Grundsätzlich können die simplen Stabilitätstests zwei Dinge: Sie können Bruchflächen in der Schneedecke aufzeigen sowie deren Ausbreitungsfähigkeit testen. Weit verbreitet ist heute der ECT, bei dem durch Schläge auf die Schaufel getestet wird, ob in der Schneedecke Schwachschichten vorhanden sind.

Bei Verdacht auf Altschnee schaufeln

Stabilitätstests könnten in bestimmten Situationen sehr nützlich sein, meint Winkler und nennt dabei hauptsächlich eine «latente Altschneesituation» als wichtigen Grund, um zur Schaufel zu greifen. «Wenn bereits alle Alarmglocken läuten – Wumm-Geräusche, frische Lawinen, Risse in der Schneedecke –, dann kann man sich das Schaufeln sparen.» Auch Neuschnee- und Triebschneesituationen seien für Geübte in der Regel ohne Graben einigermassen gut zu erkennen, erklärt er. Nützlich sei ein Test dann, wenn die offensichtlichen Warnzeichen ausbleiben, der Verdacht auf ein Altschneeproblem aber trotzdem besteht.

Das Schaufeln sollte aber das Denken keinesfalls ersetzen – darin sind sich die Experten einig. Während früher im Einzelhang der geschaufelte Rutschblock als einziges Entscheidungskriterium für die Weiterfahrt oder den Rückzug herhalten musste, ist heute klar, dass dies fatal enden kann. «Wenn man sich dafür entscheidet, die Nase mal etwas tiefer in den Schnee zu stecken, so darf dies lediglich als ein weiteres Puzzleteil in der Beurteilung der Situation gewertet werden», betonen Hasler und Winkler. Hinzu kommt, dass der Test für einen grösseren Hang nur aussagekräftig ist, wenn der Standort bestimmte Kriterien erfüllt. «Schneearm, mit ungestörter Schneedecke und meist schattig», nennt Winkler die wichtigsten Punkte und ergänzt, dass ein ECT die erste Wahl sein sollte: «Der ETC ist weniger aufwendig als der Rutschblock, testet durch die asymmetrische Belastung aber ebenfalls, wie leicht sich Brüche in der Schneedecke ausbreiten.»

Denken, schaufeln, lernen

Es zieht also einen Nutzen aus der Schneedeckenanalyse, wer sich immer wieder mit ihr auseinandersetzt.

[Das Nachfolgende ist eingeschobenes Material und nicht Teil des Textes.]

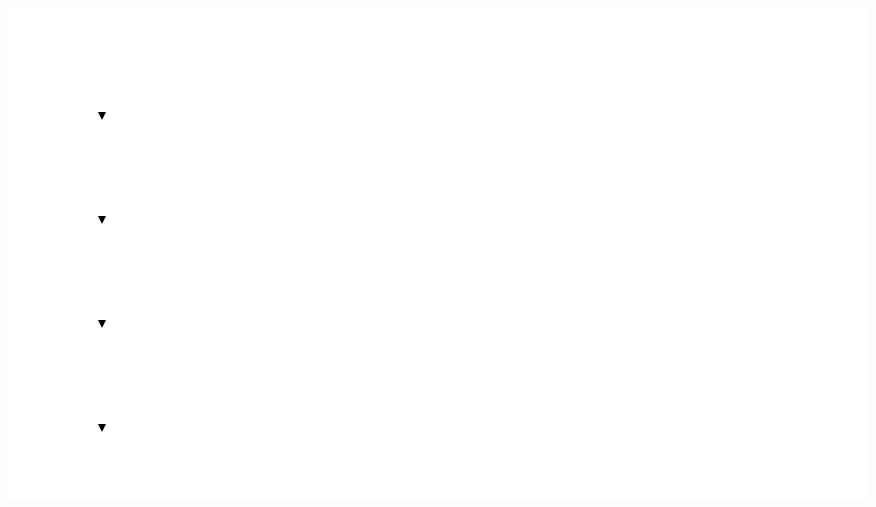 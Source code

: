 <svg aria-roledescription="flowchart-v2" role="graphics-document document" viewBox="0 0 188 486" style="max-width: 188px;" class="flowchart" xmlns="http://www.w3.org/2000/svg" width="100%" id="svgGraph46897736354192"><g><marker orient="auto" markerHeight="8" markerWidth="8" markerUnits="userSpaceOnUse" refY="5" refX="5" viewBox="0 0 10 10" class="marker flowchart-v2" id="svgGraph46897736354192_flowchart-v2-pointEnd"><path style="stroke-width: 1; stroke-dasharray: 1, 0;" class="arrowMarkerPath" d="M 0 0 L 10 5 L 0 10 z"></path></marker><marker orient="auto" markerHeight="8" markerWidth="8" markerUnits="userSpaceOnUse" refY="5" refX="4.5" viewBox="0 0 10 10" class="marker flowchart-v2" id="svgGraph46897736354192_flowchart-v2-pointStart"><path style="stroke-width: 1; stroke-dasharray: 1, 0;" class="arrowMarkerPath" d="M 0 5 L 10 10 L 10 0 z"></path></marker><marker orient="auto" markerHeight="11" markerWidth="11" markerUnits="userSpaceOnUse" refY="5" refX="11" viewBox="0 0 10 10" class="marker flowchart-v2" id="svgGraph46897736354192_flowchart-v2-circleEnd"><circle style="stroke-width: 1; stroke-dasharray: 1, 0;" class="arrowMarkerPath" r="5" cy="5" cx="5"></circle></marker><marker orient="auto" markerHeight="11" markerWidth="11" markerUnits="userSpaceOnUse" refY="5" refX="-1" viewBox="0 0 10 10" class="marker flowchart-v2" id="svgGraph46897736354192_flowchart-v2-circleStart"><circle style="stroke-width: 1; stroke-dasharray: 1, 0;" class="arrowMarkerPath" r="5" cy="5" cx="5"></circle></marker><marker orient="auto" markerHeight="11" markerWidth="11" markerUnits="userSpaceOnUse" refY="5.2" refX="12" viewBox="0 0 11 11" class="marker cross flowchart-v2" id="svgGraph46897736354192_flowchart-v2-crossEnd"><path style="stroke-width: 2; stroke-dasharray: 1, 0;" class="arrowMarkerPath" d="M 1,1 l 9,9 M 10,1 l -9,9"></path></marker><marker orient="auto" markerHeight="11" markerWidth="11" markerUnits="userSpaceOnUse" refY="5.2" refX="-1" viewBox="0 0 11 11" class="marker cross flowchart-v2" id="svgGraph46897736354192_flowchart-v2-crossStart"><path style="stroke-width: 2; stroke-dasharray: 1, 0;" class="arrowMarkerPath" d="M 1,1 l 9,9 M 10,1 l -9,9"></path></marker><g class="root"><g class="clusters"></g><g class="edgePaths"><path marker-end="url(#svgGraph46897736354192_flowchart-v2-pointEnd)" style="" class="edge-thickness-normal edge-pattern-solid edge-thickness-normal edge-pattern-solid flowchart-link" id="L_A_B_0" d="M94,62L94,66.167C94,70.333,94,78.667,94,86.333C94,94,94,101,94,104.5L94,108"></path><path marker-end="url(#svgGraph46897736354192_flowchart-v2-pointEnd)" style="" class="edge-thickness-normal edge-pattern-solid edge-thickness-normal edge-pattern-solid flowchart-link" id="L_B_C_0" d="M94,166L94,170.167C94,174.333,94,182.667,94,190.333C94,198,94,205,94,208.5L94,212"></path><path marker-end="url(#svgGraph46897736354192_flowchart-v2-pointEnd)" style="" class="edge-thickness-normal edge-pattern-solid edge-thickness-normal edge-pattern-solid flowchart-link" id="L_C_D_0" d="M94,270L94,274.167C94,278.333,94,286.667,94,294.333C94,302,94,309,94,312.5L94,316"></path><path marker-end="url(#svgGraph46897736354192_flowchart-v2-pointEnd)" style="" class="edge-thickness-normal edge-pattern-solid edge-thickness-normal edge-pattern-solid flowchart-link" id="L_D_E_0" d="M94,374L94,378.167C94,382.333,94,390.667,94,398.333C94,406,94,413,94,416.5L94,420"></path></g><g class="edgeLabels"><g class="edgeLabel"><g transform="translate(0, 0)" class="label"><foreignObject height="0" width="0"><div class="labelBkg" xmlns="http://www.w3.org/1999/xhtml" style="margin: 0px; padding: 0px; border: 0px; font-style: inherit; font-variant: inherit; font-weight: inherit; font-stretch: inherit; font-size: inherit; line-height: 1.5; font-family: inherit; font-optical-sizing: inherit; font-size-adjust: inherit; font-kerning: inherit; font-feature-settings: inherit; font-variation-settings: inherit; vertical-align: baseline; background-color: rgba(232, 232, 232, 0.5); display: table-cell; white-space: nowrap; max-width: 200px; text-align: center;"><span class="edgeLabel" style="margin: 0px; padding: 0px; border: 0px; font-style: inherit; font-variant: inherit; font-weight: inherit; font-stretch: inherit; font-size: inherit; line-height: inherit; font-family: inherit !important; font-optical-sizing: inherit; font-size-adjust: inherit; font-kerning: inherit; font-feature-settings: inherit; font-variation-settings: inherit; vertical-align: baseline; fill: rgb(51, 51, 51); color: rgb(51, 51, 51); background-color: rgba(232, 232, 232, 0.8); text-align: center;"></span></div></foreignObject></g></g><g class="edgeLabel"><g transform="translate(0, 0)" class="label"><foreignObject height="0" width="0"><div class="labelBkg" xmlns="http://www.w3.org/1999/xhtml" style="margin: 0px; padding: 0px; border: 0px; font-style: inherit; font-variant: inherit; font-weight: inherit; font-stretch: inherit; font-size: inherit; line-height: 1.5; font-family: inherit; font-optical-sizing: inherit; font-size-adjust: inherit; font-kerning: inherit; font-feature-settings: inherit; font-variation-settings: inherit; vertical-align: baseline; background-color: rgba(232, 232, 232, 0.5); display: table-cell; white-space: nowrap; max-width: 200px; text-align: center;"><span class="edgeLabel" style="margin: 0px; padding: 0px; border: 0px; font-style: inherit; font-variant: inherit; font-weight: inherit; font-stretch: inherit; font-size: inherit; line-height: inherit; font-family: inherit !important; font-optical-sizing: inherit; font-size-adjust: inherit; font-kerning: inherit; font-feature-settings: inherit; font-variation-settings: inherit; vertical-align: baseline; fill: rgb(51, 51, 51); color: rgb(51, 51, 51); background-color: rgba(232, 232, 232, 0.8); text-align: center;"></span></div></foreignObject></g></g><g class="edgeLabel"><g transform="translate(0, 0)" class="label"> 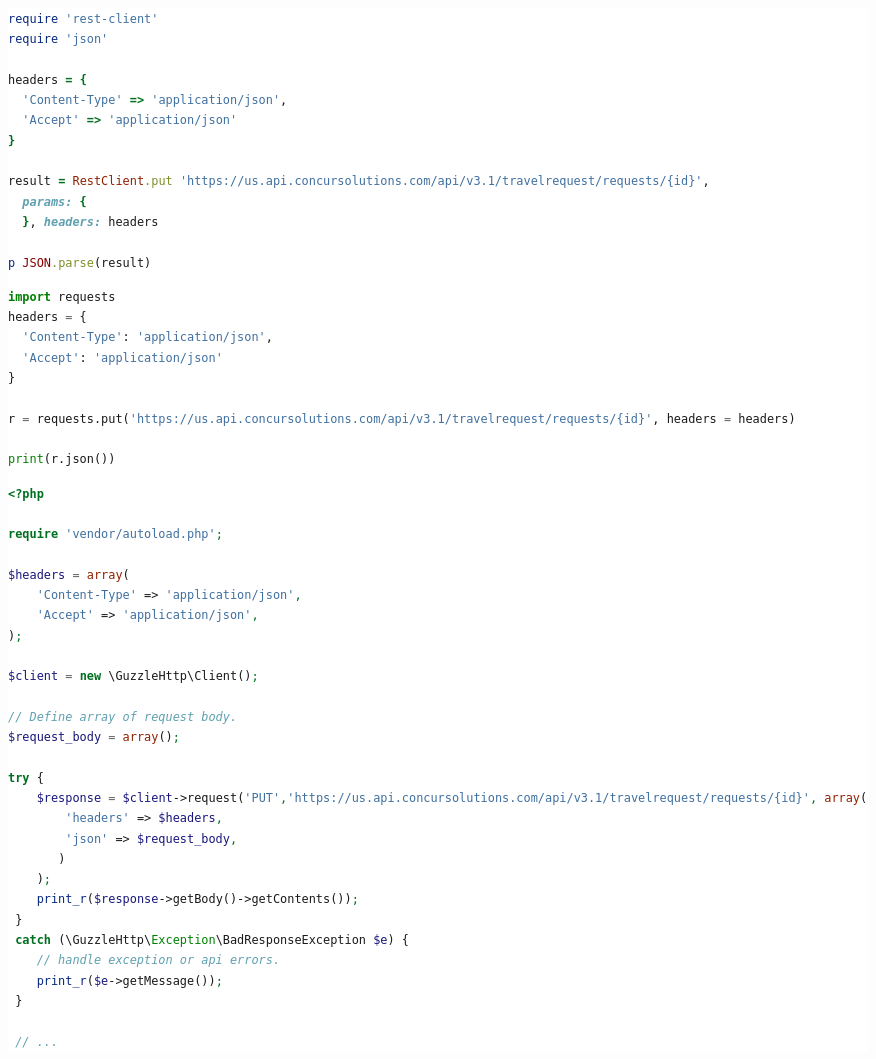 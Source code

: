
 ```ruby
require 'rest-client'
require 'json'

headers = {
  'Content-Type' => 'application/json',
  'Accept' => 'application/json'
}

result = RestClient.put 'https://us.api.concursolutions.com/api/v3.1/travelrequest/requests/{id}',
  params: {
  }, headers: headers

p JSON.parse(result)

```

```python
import requests
headers = {
  'Content-Type': 'application/json',
  'Accept': 'application/json'
}

r = requests.put('https://us.api.concursolutions.com/api/v3.1/travelrequest/requests/{id}', headers = headers)

print(r.json())

```

```php
<?php

require 'vendor/autoload.php';

$headers = array(
    'Content-Type' => 'application/json',
    'Accept' => 'application/json',
);

$client = new \GuzzleHttp\Client();

// Define array of request body.
$request_body = array();

try {
    $response = $client->request('PUT','https://us.api.concursolutions.com/api/v3.1/travelrequest/requests/{id}', array(
        'headers' => $headers,
        'json' => $request_body,
       )
    );
    print_r($response->getBody()->getContents());
 }
 catch (\GuzzleHttp\Exception\BadResponseException $e) {
    // handle exception or api errors.
    print_r($e->getMessage());
 }

 // ...

```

Insbesondere dort, wo keine oder wenige Informationen vorliegen, kann es hilfreich sein, selber noch etwas tiefer zu graben. Gleichzeitig ist es aber gerade in abgelegenen Gegenden wichtig, die Lage umfassend zu betrachten: Wettersituationen, Schneemengen und Temperaturverläufe müssen immer in die Beurteilung einfliessen.

Wer versteht, wie die grossräumigeren Schneemuster mit der Entwicklung in der Schneedecke zusammenhängen, und seinen Stabilitätstest in den erweiterten Kontext einordnen kann, der vermag auch die Aussagekraft seines Puzzleteils zu bewerten. Beim tausendsten Anlauf bestimmt besser als beim ersten. Und so sind wir an den Traumhängen Spitz­ber­gens froh, als schon Geübte zur Schaufel greifen und einen Blick ins Innere der Schneedecke werfen zu können.

Nase in den Schnee stecken: Extended Column Test (ECT)

Der Extended Column Test (ECT) ist auf Skitouren der beste Stabilitätstest. Er gibt Hinweise darauf, ob Schwachschichten vorhanden sind und ob sich ein Bruch ausbreiten kann. Um brauchbare Resultate zu erhalten, wählt man eine eher schneearme, schattige und unverspurte Stelle. Der Testort muss ungefährlich, wenn möglich aber über 30° steil sein. Sonst rutscht ein gebrochener Block nicht ab, was die Beobachtung schwierig macht. So geht’s:

Säule graben und belasten

1. Rechteckigen Block mit 90 cm Breite und 30 cm nach hinten freischaufeln (1

2.

Einschätzung

Als wirklich instabil gilt der Test, wenn spätestens beim ersten Schlag aus der Schulter folgendes geschieht:

– die Säule bricht in einem Schlag ganz durch, oder

– ein Bruch erfolgt zuerst nur unter der Schaufel, breitet sich aber bereits im nächsten Schlag durch die ganze Säule aus.

Braucht es mehr Schläge, bis sich ein Riss durch die ganze Säule ausbreitet, oder bricht die Säule erst beim zweiten Schlag aus der Schulter oder noch später, sind die Bedingungen für ein Schneebrett grundsätzlich immer noch erfüllt. Vorsicht ist nach wie vor angebracht.

Gibt es gar keinen Bruch oder breitet sich dieser nicht durch die ganze Säule aus, deutet der Test auf günstige Verhältnisse hin.

Achtung: Schneedeckentests lassen sich nur beschränkt vom Testort auf die Umgebung übertragen. Sie dürfen nicht als einziges Kriterium zur Beurteilung eines Einzelhangs herangezogen werden.